Go: proposal: add preprocessing or macro to enable conditional compilation like C

Created on 23 Oct 2019  路  8Comments  路  Source: golang/go

The compiler supports only tags and file suffix for conditional compilation, but this isn't enough to handle complex/partial code modifications. Suppose we're forking an open source project and want to track or disable anything we've made under certain conditions, it is impossible without advanced conditional compilation.

FrozenDueToAge Proposal

Most helpful comment

Go explicitly rejects the complexity of the C preprocessor.
Build tags let you opt whole files in and out of the build to get some conditional compilation.
The reason for working at the file level is so that the individual files are known to contain actual Go code, so that tools like gofmt and goimports and tons of others can pick up source code, work on it on my behalf, and write it back down. Once you put preprocessor conditionals in at line granularity, that all basically goes out the window.

I admit and even apologize for the fact that in certain cases it is more work to use build tags to work at file granularity than it would be to use #ifdefs and work at line granularity. But what we get in return for this occasional nuisance, in terms of readability but especially the ability for tools to help us maintain our programs, more than makes up for it.

This was a day one fundamental decision about Go. We are very unlikely to change this.

All 8 comments

This issue in its current form does not have enough detail to be a proposal.
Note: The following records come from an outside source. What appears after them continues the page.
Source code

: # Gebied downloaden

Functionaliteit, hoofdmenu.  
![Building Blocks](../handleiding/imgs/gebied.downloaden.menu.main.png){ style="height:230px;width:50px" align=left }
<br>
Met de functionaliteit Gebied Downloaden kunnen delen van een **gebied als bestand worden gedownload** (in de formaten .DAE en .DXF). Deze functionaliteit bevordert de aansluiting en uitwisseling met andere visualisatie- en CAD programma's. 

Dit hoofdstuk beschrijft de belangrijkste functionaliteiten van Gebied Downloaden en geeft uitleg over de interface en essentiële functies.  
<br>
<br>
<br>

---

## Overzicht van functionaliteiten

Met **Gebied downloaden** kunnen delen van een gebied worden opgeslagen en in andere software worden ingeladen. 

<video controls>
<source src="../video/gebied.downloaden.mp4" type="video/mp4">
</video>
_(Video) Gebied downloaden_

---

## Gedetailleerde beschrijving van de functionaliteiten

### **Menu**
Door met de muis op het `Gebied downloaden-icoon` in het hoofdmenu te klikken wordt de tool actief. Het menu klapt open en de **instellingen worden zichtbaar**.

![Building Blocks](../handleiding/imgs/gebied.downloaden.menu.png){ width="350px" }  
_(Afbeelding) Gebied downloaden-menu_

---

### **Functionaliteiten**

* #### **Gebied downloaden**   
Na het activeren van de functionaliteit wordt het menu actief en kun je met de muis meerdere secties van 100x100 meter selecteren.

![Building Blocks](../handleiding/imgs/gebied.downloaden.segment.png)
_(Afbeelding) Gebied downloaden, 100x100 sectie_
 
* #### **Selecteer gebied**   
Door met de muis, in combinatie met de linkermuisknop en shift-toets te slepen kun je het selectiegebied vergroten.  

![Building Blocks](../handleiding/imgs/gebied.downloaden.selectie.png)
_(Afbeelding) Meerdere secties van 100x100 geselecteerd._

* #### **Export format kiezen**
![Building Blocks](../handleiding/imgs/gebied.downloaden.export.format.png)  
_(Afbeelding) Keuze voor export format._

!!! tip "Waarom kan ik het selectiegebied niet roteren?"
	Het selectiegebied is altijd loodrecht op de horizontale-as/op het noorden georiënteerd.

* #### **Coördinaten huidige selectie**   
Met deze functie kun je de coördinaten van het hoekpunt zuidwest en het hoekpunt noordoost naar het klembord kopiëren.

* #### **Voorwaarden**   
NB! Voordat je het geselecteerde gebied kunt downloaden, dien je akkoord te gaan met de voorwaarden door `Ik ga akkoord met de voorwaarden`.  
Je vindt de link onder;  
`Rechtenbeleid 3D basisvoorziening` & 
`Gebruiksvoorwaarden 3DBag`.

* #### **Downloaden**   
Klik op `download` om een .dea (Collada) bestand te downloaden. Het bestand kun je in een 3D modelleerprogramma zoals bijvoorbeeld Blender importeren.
If you want to describe a general area for improvement, please add an experience report instead.

Otherwise, please describe the specific changes you would like to see, including the motivation or background, syntax or API signatures, and concrete examples (ideally drawn from experience reports).

This is an idea or suggestion yet, basically enhance the build tags to support partial conditional compliation. Would you please give me an example of acceptable proposal?

I have spent a fair amount of time working on C projects that make heavy use of conditional compilation via directives, including doing things like:

if ( (condition1 != 1)
#ifdef ENABLE_COMPONENT_2
  && (condition2 > 3)
#endif
  && (!condition3)) {
    ...  

and I find them absolutely dreadful to deal with.

Code readability in particular is not great, and I've always found hard to parse and understand directive-heavy code, especially when it's used at expression-level (like in the example above).

If you write a proposal, you should specify at what "level" your proposed macros would be allowed.

  • Right now, we have file-level build tags; which are not very flexible, but are also harder to abuse.
  • Function-level directives (i.e. they disable whole functions) are not more powerful than file-level build tags (just group the functions in files and use build tags)
  • Allow directives at statement-level?
  • Allow directives at expression-level (like in the C example above)?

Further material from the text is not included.